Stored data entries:
····················

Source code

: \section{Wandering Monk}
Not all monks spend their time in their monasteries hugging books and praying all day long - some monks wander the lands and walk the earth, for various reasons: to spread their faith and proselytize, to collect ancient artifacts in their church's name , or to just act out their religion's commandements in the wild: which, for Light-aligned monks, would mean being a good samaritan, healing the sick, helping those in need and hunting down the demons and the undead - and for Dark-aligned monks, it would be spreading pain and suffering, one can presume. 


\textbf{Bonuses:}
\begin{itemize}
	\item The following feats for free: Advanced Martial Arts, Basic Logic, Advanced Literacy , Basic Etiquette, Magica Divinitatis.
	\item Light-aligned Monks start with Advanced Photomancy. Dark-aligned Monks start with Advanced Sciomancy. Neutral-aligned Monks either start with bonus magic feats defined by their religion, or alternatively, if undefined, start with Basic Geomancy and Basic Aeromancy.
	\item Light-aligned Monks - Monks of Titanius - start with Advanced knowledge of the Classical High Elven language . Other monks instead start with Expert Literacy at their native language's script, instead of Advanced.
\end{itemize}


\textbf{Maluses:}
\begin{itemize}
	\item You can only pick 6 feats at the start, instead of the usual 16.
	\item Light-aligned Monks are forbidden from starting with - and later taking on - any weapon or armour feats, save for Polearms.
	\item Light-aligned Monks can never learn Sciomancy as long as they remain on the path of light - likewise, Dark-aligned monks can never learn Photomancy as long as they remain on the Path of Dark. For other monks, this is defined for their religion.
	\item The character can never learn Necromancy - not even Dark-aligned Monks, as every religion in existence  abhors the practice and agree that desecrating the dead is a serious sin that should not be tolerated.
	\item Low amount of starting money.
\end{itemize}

····················

Your task is to repeat the data exactly, with nothing left out.

Source code

: \section{Wandering Monk}
Not all monks spend their time in their monasteries hugging books and praying all day long - some monks wander the lands and walk the earth, for various reasons: to spread their faith and proselytize, to collect ancient artifacts in their church's name , or to just act out their religion's commandements in the wild: which, for Light-aligned monks, would mean being a good samaritan, healing the sick, helping those in need and hunting down the demons and the undead - and for Dark-aligned monks, it would be spreading pain and suffering, one can presume. 


\textbf{Bonuses:}
\begin{itemize}
	\item The following feats for free: Advanced Martial Arts, Basic Logic, Advanced Literacy , Basic Etiquette, Magica Divinitatis.
	\item Light-aligned Monks start with Advanced Photomancy. Dark-aligned Monks start with Advanced Sciomancy. Neutral-aligned Monks either start with bonus magic feats defined by their religion, or alternatively, if undefined, start with Basic Geomancy and Basic Aeromancy.
	\item Light-aligned Monks - Monks of Titanius - start with Advanced knowledge of the Classical High Elven language . Other monks instead start with Expert Literacy at their native language's script, instead of Advanced.
\end{itemize}


\textbf{Maluses:}
\begin{itemize}
	\item You can only pick 6 feats at the start, instead of the usual 16.
	\item Light-aligned Monks are forbidden from starting with - and later taking on - any weapon or armour feats, save for Polearms.
	\item Light-aligned Monks can never learn Sciomancy as long as they remain on the path of light - likewise, Dark-aligned monks can never learn Photomancy as long as they remain on the Path of Dark. For other monks, this is defined for their religion.
	\item The character can never learn Necromancy - not even Dark-aligned Monks, as every religion in existence  abhors the practice and agree that desecrating the dead is a serious sin that should not be tolerated.
	\item Low amount of starting money.
\end{itemize}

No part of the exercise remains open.